Dans la récente étude « Liderazgo en el área del gobierno electrónico », étude récemment menée par Accenture, ont été évaluées les pratiques en matière de développement de l’administration électronique de vingt-deux pays en Europe, Asie et Amérique du Nord : l’Espagne y occupe le quatorzième rang.
Le
premier enseignement d’une telle analyse nous permet de répondre à la question
clef posée d’ailleurs récemment par l’auteur d'un rapport français sur l'administartion
éléctronique
: quel impact sur la diminution des coûts ? Même s’il convient de s’abstenir
de toute réponse caricaturale, on se trouve de fait pour l’instant devant deux
constats économiques différents : pas de diminution des coûts en France
(01 informatique publié le 5 décembre dernier), et ce à l’inverse de l’Espagne
où l’étude d’Accenture note des économies substantielles.
Si l’approche canadienne par exemple - la plus mature, on le sait - vise à la transformation même des services, celle observé en Espagne vise pour l’instant surtout à la mise à disposition d’un maximum de services en un minimum de temps : le plan qui vient d’être récemment présenté rend ainsi les divers organismes publics directement responsables en matière d’offre électronique de leurs services.
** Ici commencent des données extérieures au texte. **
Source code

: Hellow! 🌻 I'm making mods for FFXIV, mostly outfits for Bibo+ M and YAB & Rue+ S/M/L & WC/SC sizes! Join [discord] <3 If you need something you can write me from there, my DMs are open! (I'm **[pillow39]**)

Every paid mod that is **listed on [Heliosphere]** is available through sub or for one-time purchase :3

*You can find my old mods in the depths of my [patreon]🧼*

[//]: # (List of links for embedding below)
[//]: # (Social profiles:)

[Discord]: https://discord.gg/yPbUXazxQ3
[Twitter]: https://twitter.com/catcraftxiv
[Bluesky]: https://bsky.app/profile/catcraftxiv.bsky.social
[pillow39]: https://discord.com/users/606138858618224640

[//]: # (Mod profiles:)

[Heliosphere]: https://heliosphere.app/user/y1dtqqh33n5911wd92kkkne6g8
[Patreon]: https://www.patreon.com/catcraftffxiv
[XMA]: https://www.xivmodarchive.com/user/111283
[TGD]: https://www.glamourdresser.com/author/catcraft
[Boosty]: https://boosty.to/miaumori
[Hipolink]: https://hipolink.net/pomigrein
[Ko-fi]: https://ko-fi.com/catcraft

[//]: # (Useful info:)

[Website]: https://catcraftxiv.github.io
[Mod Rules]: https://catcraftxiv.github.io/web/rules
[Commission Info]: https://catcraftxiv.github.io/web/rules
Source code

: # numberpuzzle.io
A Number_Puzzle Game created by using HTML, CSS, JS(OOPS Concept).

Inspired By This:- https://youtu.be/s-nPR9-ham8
C’est donc à la base, dans les administrations et à l’échelle des territoires que se place l’essentiel de la réflexion, sans qu’il ne soit nécessaire de recourir pour cela à une agence nationale ou à de vielles pratiques étatiques d’accompagnement.
Pour ce qui est de la normativisation des initiatives, l’ANEI (l’association nationale des entreprises oeuvrant dans le domaine de l’Internet) et l’AENOR (l’équivalent ibérique de l’AFNOR) ont crée un comité qui entend placer les villes à l’avant garde des initiatives en la matière.
Ce comité en effet inclut en tout premier lieu les représentants des villes les plus engagées en matière d’initiatives numériques (Madrid, Barcelone, Valence, Salamanque, Cuenca, Zamora, Candás (Asturies), Bañolas (Gérone) ou Jun (Grenade) notamment).
Même si l’administration centrale est néanmoins bien évidemment présente, la réflexion sur les normes, on les attend d’abord des collectivités territoriales, et non l’inverse.
Des
groupes spécialisés par champs d’action (télémédecine, téléformation, télétravail,
télédémocratie…) ont ainsi accompli un travail de tout premier ordre qui constitue
peut-être l’une des initiatives espagnoles en matière d’administration électronique
les plus intéressantes à prendre en compte.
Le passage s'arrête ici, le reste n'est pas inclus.